I’ve heard it said many times (usually by students in my Ethics course) that if people become vegetarians, as Peter Singer and others recommend, we’ll be overrun by animals. All the cows, pigs, goats, turkeys, and chickens being confined on farms and ranches will be roaming the streets and countrysides, interfering with our activities and generally making nuisances of themselves. You will wake up one morning to see a cow munching the grass in your front yard, or a pig rooting in your garden, or a turkey pooping on your driveway, or, god forbid, a goat eating the tin cans out of your recycling bin.
I’m not sure what’s supposed to follow from this. Imagine saying that slavery should not be abolished because it will result in unemployed former slaves roaming the countryside. Actually, now that I think of it, this argument was made. But surely there are more than two options: retain slavery and create anarchy. And even if there were only two options, we should opt for anarchy and the social disruption it entails rather than slavery! The former is an enormous problem; the latter is an enormity.

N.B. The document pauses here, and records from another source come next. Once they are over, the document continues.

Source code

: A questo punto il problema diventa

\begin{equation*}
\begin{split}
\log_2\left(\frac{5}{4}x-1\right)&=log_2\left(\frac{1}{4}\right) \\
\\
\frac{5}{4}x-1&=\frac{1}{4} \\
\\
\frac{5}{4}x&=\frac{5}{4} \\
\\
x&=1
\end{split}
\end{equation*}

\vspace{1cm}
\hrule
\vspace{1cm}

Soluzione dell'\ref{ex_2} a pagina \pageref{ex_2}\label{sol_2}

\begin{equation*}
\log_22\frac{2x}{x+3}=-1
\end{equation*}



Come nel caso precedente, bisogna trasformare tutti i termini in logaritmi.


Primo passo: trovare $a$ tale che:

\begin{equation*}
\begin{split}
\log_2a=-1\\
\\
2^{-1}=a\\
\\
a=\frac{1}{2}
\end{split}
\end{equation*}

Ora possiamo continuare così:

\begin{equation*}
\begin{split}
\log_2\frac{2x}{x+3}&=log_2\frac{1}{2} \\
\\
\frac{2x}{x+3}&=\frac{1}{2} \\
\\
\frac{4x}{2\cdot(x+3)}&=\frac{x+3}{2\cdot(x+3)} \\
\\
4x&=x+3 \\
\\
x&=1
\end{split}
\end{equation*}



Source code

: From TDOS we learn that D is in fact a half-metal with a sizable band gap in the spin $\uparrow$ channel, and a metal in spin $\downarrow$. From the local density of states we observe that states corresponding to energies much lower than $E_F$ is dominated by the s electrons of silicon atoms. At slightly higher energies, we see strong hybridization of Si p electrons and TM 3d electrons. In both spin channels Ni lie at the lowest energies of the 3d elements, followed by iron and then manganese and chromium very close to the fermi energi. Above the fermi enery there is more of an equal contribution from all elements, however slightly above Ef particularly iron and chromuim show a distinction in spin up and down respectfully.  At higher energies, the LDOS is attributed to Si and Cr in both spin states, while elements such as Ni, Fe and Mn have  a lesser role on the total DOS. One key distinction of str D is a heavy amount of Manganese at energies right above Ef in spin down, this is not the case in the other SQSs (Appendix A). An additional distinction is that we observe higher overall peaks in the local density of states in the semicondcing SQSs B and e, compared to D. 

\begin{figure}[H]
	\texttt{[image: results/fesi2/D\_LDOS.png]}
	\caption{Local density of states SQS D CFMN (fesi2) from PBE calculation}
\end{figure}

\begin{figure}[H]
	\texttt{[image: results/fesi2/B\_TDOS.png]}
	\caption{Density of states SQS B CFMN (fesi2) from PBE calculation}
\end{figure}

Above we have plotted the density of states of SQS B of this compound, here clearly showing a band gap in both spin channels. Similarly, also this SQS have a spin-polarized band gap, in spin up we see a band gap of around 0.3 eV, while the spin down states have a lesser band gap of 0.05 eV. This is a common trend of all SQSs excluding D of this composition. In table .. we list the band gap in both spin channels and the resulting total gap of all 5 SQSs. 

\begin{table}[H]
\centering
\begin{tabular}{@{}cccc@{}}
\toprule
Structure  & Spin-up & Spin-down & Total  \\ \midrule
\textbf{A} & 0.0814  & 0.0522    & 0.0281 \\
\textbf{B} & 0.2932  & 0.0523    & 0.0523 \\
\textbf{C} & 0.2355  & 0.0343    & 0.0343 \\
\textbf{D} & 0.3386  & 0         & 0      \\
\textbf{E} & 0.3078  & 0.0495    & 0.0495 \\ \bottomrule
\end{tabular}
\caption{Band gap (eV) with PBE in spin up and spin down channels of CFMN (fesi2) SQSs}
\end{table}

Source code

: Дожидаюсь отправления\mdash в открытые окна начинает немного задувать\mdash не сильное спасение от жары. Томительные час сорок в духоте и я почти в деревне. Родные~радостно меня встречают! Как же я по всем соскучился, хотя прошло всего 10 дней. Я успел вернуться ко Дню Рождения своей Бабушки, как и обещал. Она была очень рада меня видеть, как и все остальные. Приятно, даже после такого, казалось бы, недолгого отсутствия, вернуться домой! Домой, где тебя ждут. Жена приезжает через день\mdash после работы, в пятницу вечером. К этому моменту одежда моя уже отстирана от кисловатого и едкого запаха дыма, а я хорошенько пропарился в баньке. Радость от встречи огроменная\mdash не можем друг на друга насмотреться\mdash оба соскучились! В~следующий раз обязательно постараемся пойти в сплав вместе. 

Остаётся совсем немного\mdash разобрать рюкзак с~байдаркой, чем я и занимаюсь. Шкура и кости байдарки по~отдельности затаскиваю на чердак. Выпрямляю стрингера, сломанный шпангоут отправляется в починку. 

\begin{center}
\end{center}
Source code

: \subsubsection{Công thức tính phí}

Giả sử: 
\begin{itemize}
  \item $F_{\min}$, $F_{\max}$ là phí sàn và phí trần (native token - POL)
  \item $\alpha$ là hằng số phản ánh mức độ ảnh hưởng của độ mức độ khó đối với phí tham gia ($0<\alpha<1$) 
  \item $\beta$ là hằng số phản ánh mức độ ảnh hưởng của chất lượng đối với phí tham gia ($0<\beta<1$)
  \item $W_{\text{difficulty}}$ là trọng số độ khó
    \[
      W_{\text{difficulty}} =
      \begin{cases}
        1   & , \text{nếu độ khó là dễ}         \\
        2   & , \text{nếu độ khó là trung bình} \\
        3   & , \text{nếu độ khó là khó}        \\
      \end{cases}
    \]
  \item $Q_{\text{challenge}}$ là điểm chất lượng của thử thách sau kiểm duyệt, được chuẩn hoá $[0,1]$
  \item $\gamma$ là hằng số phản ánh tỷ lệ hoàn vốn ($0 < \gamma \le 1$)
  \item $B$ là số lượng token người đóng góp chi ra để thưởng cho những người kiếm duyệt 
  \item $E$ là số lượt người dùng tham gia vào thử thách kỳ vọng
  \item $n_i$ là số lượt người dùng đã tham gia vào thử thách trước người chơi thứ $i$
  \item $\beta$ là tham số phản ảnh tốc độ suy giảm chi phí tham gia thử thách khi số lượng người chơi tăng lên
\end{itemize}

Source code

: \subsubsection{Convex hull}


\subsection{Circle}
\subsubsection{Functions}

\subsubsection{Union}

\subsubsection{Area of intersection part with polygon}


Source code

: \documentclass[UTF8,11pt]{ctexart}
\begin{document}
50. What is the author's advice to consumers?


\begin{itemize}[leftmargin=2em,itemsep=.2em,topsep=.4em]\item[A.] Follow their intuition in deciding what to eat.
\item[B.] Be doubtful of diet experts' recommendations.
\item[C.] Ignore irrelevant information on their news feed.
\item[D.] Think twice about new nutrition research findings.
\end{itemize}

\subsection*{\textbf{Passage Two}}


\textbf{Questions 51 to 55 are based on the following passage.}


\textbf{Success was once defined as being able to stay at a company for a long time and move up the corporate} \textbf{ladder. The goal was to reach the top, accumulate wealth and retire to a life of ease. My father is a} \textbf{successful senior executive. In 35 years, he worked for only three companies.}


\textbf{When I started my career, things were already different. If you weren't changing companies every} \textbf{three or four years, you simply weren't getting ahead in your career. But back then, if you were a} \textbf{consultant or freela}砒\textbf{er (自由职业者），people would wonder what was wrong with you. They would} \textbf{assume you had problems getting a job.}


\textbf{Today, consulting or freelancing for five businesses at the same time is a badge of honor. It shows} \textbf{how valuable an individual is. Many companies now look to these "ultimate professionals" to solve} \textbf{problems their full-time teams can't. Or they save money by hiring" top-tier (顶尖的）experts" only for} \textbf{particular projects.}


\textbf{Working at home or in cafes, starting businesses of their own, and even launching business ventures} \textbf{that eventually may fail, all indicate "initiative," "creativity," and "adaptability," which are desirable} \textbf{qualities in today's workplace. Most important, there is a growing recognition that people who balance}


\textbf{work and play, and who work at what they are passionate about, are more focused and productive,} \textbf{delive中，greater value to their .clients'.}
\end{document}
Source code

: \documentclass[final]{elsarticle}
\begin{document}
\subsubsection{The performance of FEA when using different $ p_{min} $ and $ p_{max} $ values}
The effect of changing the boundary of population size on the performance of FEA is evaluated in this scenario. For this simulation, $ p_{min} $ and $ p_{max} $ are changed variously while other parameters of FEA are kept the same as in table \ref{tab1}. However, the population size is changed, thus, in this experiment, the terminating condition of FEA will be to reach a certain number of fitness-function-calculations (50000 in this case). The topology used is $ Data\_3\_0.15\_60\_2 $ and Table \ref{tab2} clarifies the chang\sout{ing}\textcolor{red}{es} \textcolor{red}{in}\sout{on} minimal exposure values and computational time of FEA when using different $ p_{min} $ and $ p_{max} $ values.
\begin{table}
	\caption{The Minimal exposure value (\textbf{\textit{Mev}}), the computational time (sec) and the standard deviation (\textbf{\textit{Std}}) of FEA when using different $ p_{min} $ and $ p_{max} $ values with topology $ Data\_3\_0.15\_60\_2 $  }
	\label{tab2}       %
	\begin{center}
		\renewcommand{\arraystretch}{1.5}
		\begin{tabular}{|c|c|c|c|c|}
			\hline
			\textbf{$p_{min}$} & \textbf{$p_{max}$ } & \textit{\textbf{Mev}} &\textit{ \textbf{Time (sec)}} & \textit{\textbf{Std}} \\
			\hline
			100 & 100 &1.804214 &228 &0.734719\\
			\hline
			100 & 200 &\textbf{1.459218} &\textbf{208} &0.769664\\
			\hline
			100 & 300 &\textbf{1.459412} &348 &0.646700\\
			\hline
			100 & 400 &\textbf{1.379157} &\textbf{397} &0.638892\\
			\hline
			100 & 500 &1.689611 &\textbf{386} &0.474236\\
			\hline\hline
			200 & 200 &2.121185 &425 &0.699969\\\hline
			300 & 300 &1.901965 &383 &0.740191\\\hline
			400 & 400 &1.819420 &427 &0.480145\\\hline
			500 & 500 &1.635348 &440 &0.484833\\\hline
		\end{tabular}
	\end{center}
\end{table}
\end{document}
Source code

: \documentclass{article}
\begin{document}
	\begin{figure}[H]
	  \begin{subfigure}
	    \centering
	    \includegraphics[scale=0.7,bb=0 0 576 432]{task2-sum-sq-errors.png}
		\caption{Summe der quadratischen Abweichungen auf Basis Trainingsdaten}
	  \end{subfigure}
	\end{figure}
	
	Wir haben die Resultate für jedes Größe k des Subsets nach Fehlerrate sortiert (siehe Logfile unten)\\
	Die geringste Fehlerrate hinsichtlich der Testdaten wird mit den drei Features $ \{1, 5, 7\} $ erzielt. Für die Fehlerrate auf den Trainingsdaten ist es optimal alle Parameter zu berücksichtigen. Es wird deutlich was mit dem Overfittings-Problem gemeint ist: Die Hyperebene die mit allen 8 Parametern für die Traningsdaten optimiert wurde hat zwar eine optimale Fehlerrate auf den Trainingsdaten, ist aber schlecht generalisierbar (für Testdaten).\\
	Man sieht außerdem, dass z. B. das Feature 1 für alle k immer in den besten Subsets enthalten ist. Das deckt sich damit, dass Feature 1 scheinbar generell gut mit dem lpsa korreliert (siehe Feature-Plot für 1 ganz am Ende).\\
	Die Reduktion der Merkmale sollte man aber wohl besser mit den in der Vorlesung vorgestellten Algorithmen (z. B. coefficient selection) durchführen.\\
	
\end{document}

Perhaps the thought is this. An act is right only if it is universally prescribable. But one cannot universally prescribe that confined animals be liberated, since it will produce the aforementioned rampage. Therefore, it is not right to liberate one’s own animals. The problem is that this principle proves too much. It proves, for example, that it’s wrong for me to flush my toilet at five o’clock, since, if everyone did so, it would be ruinous. It proves that it’s wrong for me to withdraw my savings from the bank, since, if everyone did so, it would be disastrous.
I think we can see what went wrong. It’s highly unlikely that everyone, or even most people, will flush their toilets at five o’clock (although I’ve heard it said that halftime of the Super Bowl puts a severe strain on city sewage systems). Thus, there’s no harm in my doing so. In the case of animals, it’s highly unlikely that everyone will become a vegetarian at the same time. What will happen is what happens all the time in a market. Demand for a product will fall, causing producers to produce less. As demand continues to fall, marginal producers will cease production, and then the largest producers. There will no longer be a profit in producing animal flesh for human consumption.
At this point I get a different line of argument. It is said that people will be put out of work by these altered dietary choices. Those who made their living producing animal flesh, from the farmers and ranchers to the butchers, will be in trouble. But that’s how markets work. Imagine making a living producing horse-drawn carriages at the time the automobile was invented. The demand for automobiles lessens the demand for your carriages, much to your chagrin. Are you wronged? No. You have no right that people buy your products. You’re not wronged by their decisions to buy automobiles instead of carriages. You must adapt to the needs of consumers. We may regret that there is no longer a carriage industry, just as we regret that there are dead languages such as Latin, but nobody is wronged by their respective demises.
I sincerely hope, for the sake of the animals, that everyone who makes a living producing animal flesh for human consumption is put out of business, like the carriage producers. It won’t happen overnight, but it can happen—and will, if we choose rightly. Singer and others are simply trying to move us closer to that day by rationally persuading people to change their dietary habits.